Your task
Your answer should be one number, the count of lines in the entries holding the word "what".

(Saved data entries)

*** Block opens ***

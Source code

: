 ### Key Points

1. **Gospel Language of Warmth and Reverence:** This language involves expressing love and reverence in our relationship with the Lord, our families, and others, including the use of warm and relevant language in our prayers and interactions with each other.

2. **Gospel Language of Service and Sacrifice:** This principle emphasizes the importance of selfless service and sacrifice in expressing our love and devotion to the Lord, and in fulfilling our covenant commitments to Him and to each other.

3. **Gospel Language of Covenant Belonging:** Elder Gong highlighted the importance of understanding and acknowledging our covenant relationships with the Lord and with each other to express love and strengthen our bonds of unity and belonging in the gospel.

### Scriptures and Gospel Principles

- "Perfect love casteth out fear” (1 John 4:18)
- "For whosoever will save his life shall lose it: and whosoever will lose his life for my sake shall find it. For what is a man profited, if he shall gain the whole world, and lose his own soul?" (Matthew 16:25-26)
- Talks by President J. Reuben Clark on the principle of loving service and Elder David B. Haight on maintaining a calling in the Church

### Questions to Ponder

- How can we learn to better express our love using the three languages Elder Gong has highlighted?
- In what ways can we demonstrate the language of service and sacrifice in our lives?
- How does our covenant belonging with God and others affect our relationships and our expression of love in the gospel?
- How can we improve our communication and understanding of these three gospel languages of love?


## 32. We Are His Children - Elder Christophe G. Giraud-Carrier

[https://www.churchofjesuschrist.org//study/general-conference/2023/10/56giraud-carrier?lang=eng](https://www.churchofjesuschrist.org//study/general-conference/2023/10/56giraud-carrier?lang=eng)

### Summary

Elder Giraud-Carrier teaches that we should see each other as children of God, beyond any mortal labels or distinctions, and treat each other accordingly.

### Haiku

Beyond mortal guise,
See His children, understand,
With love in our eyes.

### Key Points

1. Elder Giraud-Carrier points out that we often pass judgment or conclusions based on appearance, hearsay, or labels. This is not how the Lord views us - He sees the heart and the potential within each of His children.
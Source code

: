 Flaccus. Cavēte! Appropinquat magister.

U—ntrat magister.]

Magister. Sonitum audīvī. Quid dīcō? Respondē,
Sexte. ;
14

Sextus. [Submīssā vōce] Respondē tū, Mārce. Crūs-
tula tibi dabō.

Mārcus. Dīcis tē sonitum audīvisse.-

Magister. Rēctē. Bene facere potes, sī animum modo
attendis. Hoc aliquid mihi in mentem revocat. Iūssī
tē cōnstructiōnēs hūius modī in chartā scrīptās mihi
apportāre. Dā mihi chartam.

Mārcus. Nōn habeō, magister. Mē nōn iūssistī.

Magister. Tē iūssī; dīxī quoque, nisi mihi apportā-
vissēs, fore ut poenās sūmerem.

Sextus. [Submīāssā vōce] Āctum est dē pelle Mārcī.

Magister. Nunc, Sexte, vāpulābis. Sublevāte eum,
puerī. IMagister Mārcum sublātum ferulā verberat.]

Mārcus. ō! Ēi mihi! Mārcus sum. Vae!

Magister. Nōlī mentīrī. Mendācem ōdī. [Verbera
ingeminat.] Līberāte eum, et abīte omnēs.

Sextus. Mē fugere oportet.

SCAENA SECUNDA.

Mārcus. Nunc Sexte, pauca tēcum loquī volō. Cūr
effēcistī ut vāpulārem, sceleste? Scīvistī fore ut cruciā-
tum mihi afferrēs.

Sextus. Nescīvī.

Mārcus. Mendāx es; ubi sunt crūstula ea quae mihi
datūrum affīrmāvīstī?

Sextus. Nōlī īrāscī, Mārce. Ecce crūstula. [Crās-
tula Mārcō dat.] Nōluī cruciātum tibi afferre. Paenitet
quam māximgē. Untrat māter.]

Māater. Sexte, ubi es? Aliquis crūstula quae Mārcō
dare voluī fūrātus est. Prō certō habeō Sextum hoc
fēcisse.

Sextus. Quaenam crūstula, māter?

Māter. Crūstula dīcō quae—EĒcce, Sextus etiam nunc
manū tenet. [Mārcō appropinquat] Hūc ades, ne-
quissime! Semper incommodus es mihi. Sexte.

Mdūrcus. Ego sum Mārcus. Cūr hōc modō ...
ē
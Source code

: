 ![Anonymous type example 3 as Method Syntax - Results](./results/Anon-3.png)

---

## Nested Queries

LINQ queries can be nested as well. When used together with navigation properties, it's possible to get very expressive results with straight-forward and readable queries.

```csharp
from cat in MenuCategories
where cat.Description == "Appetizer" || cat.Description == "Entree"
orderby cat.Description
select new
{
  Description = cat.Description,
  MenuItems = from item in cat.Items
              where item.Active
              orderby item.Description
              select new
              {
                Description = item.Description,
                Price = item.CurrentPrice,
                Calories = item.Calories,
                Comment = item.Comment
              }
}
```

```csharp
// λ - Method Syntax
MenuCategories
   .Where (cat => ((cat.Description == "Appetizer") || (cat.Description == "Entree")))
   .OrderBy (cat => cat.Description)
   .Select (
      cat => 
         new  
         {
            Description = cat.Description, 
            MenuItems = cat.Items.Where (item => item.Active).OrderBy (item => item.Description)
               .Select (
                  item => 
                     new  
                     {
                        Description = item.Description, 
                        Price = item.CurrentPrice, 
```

*** Block closes ***

Your solution
2